Obstétrique
Publié le 15 sep 2018Lecture 7 min
Non, la pilule ne fait pas grossir !
C. MAITRE, Service médical de l’INSEP, Paris
« Elle ne fait pas grossir ? », nous demande-t-on régulièrement plus d’un quart de siècle après la commercialisation des premières pilules estroprogestatives (contraception orale combinée, COC). Depuis lors, les dosages se sont allégés en éthinylestradiol (EE) et les progestatifs sont majoritairement dénués d’effet androgénique, mais la question demeure, pour nos patientes du moins. Rassurons-les quant à cette interrogation trans-générationnelle, posée même par les plus jeunes de façon souvent indirecte par le classique « c’est bien une mini pilule ? », qui laisse transparaître l’inquiétude lors de l’instauration d’une contraception ou en cas de changement de contraception. Doute et réticence (fantasme de cellulite, de changement corporel) restent en 2013 une cause d’interruption, voire d’évitement de la contraception hormonale.
Prise de poids et contraception hormonale : mythe ou réalité » est le titre de la dernière revue publiée en janvier 2011 dans Expert Review of Obstetrics & Gynecology ; c’est dire si la question reste d’actualité, avec en filigrane le nombre d’interruptions de grossesse relativement stable en France (220 000 IVG par an) et le chiffre de 10 000 grossesses chez l’adolescente, malgré le choix actuel des contraceptifs.

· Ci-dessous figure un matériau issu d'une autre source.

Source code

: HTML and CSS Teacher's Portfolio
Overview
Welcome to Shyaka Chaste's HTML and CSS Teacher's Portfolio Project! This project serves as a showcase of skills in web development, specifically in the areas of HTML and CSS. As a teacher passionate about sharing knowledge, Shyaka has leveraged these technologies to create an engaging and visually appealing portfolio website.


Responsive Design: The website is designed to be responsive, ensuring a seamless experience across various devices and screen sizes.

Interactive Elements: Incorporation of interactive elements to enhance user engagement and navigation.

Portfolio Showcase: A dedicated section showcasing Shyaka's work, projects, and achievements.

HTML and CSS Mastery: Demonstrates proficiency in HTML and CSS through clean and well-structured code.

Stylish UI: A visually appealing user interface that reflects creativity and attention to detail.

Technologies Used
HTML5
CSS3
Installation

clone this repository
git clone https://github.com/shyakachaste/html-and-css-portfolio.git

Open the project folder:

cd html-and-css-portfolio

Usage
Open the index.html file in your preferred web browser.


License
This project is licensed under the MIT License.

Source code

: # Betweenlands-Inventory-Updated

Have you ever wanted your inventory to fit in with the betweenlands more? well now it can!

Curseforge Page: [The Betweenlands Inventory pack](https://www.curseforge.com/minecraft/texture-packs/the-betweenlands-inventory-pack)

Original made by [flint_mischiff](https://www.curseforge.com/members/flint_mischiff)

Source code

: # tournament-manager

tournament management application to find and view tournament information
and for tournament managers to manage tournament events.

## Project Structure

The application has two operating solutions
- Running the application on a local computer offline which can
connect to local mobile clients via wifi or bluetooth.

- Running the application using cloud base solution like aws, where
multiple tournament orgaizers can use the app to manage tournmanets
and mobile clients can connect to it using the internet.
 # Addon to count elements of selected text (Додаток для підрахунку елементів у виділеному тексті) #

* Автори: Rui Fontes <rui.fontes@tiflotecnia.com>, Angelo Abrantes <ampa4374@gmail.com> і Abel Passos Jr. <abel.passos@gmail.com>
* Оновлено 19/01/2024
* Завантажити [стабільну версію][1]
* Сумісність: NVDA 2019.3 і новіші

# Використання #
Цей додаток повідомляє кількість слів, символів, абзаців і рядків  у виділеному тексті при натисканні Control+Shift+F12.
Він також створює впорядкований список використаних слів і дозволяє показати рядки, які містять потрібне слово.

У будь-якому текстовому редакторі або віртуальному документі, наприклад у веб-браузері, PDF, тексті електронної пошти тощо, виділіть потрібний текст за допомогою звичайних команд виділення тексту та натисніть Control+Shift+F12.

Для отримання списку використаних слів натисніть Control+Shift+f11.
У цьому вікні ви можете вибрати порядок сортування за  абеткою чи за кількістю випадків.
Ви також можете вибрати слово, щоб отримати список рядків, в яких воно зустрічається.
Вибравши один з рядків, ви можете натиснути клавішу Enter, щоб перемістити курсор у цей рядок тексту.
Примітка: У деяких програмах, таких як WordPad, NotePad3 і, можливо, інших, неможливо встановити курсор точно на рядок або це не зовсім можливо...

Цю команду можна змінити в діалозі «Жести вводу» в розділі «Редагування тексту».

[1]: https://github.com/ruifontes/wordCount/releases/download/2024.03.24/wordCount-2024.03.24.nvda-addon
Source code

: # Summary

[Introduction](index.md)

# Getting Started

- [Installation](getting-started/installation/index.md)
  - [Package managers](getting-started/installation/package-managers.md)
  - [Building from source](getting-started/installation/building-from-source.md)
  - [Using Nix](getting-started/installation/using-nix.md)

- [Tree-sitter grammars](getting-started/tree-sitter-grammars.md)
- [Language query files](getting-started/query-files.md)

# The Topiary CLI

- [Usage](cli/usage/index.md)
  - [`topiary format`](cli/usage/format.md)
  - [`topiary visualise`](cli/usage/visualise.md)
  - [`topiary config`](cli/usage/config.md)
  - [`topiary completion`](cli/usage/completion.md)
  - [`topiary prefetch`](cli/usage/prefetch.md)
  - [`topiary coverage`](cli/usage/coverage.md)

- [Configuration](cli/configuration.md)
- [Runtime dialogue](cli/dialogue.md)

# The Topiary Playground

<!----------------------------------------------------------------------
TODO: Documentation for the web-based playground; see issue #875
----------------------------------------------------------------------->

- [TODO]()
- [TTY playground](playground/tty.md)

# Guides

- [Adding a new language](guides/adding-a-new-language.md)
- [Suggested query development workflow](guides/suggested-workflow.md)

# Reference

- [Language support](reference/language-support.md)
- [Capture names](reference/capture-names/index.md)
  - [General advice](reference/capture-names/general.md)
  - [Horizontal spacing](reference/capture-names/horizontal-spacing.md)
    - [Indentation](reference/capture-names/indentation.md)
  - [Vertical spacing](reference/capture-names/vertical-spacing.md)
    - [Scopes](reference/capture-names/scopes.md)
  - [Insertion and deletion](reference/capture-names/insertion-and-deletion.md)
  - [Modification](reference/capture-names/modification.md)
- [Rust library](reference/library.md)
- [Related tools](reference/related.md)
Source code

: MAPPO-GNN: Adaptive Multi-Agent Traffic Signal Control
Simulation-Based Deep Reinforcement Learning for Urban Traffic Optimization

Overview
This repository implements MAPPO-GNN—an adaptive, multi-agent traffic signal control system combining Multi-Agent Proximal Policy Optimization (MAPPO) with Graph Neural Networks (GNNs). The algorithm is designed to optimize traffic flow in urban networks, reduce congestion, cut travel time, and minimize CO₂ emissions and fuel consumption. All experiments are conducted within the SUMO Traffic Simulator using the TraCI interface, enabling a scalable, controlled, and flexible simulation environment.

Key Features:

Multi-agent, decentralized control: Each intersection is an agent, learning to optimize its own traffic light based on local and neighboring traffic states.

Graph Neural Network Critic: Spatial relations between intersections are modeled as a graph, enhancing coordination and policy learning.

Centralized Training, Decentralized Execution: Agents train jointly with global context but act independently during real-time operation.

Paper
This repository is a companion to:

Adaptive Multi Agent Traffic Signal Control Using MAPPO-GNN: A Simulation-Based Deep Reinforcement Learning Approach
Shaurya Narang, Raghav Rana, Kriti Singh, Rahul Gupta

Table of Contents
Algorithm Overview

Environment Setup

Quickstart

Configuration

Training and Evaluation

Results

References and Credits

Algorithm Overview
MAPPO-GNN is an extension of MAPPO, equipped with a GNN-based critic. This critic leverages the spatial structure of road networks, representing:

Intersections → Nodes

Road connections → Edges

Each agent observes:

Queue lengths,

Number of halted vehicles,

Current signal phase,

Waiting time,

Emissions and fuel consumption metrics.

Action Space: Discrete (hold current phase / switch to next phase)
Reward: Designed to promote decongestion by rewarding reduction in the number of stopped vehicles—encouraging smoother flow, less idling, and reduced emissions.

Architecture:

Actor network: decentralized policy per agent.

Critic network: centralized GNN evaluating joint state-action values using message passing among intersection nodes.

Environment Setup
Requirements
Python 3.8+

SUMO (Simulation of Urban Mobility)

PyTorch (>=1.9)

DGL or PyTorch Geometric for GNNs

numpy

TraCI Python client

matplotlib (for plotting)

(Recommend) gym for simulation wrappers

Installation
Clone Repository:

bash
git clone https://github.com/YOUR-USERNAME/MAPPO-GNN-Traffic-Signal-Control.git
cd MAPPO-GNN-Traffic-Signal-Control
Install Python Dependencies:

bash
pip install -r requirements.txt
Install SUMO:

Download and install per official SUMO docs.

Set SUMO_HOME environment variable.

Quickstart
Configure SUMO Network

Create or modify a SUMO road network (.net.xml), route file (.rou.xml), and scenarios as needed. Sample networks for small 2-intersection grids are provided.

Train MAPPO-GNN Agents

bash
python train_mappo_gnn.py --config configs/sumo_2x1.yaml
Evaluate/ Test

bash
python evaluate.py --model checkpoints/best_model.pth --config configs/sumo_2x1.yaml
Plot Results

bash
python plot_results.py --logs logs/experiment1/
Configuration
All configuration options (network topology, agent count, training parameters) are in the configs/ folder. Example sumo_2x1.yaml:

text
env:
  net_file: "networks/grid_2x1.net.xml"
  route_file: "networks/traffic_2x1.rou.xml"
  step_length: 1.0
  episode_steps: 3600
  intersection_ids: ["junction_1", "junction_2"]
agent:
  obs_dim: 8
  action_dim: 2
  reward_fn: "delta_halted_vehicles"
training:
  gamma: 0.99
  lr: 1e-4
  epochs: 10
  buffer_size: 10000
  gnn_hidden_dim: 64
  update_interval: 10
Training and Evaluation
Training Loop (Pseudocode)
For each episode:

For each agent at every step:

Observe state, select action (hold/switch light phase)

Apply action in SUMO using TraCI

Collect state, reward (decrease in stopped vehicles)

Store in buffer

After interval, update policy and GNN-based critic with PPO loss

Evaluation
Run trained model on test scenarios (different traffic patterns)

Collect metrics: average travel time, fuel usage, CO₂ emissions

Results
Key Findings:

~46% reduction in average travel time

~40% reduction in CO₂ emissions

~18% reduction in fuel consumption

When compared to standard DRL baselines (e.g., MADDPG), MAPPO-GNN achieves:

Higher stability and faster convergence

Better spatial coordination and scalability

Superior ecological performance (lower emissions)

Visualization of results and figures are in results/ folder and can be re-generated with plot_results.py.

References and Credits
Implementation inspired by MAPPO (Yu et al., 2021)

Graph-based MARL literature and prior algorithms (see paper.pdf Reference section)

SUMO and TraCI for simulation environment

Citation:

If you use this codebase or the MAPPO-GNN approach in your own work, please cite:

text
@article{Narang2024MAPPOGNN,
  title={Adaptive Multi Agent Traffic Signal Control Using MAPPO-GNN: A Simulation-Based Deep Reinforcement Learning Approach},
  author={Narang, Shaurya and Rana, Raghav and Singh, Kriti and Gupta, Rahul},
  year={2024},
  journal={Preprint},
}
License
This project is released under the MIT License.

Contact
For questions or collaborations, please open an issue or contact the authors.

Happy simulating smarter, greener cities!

Déterminants de la prise de poids chez la jeune femme
La prévalence de l’obésité et du surpoids a augmenté chez la femme en France depuis 2003 (Obepi 2009), et la prise de poids est actuellement plus rapide chez les trentenaires que chez les femmes de 40-50 ans. Alors, la contraception fait-elle partie des déterminants de cette prise de poids ? Peu d’études traitent du sujet. Dans une revue reprenant 29 études observationnelles longitudinales concernant des femmes de 18 à 39 ans de niveau universitaire, c’est la 1re année universitaire qui se trouve être le principal responsable d’une prise de poids rapide, soit, en moyenne, 1,6 kg en 3 mois, et plus de 3 kg en 1 an(1). De façon plus précise, une analyse des déterminants chez 3 401 jeunes de 1re année universitaire retrouve à l’origine de cette prise de poids le changement des habitudes alimentaires avec une place plus grande de l’alimentation dite fast food, l’arrêt ou l’insuffisance de l’activité physique, un poids initial élevé avant l’entrée en faculté, enfin le stress ou des difficultés d’adaptation(2). D’autres facteurs interviennent tels que la consommation d’alcool et l’augmentation de la sédentarité (temps passé sur ordinateur) à l’origine d’un déséquilibre de la balance énergétique et d’une prise de poids chez la femme jeune. Le rôle de la contraception hormonale apparaît secondaire comparativement au mode de vie. Nous comprenons là l’importance de préciser le mode de vie (activité physique, etc.) dans une consultation pour contraception.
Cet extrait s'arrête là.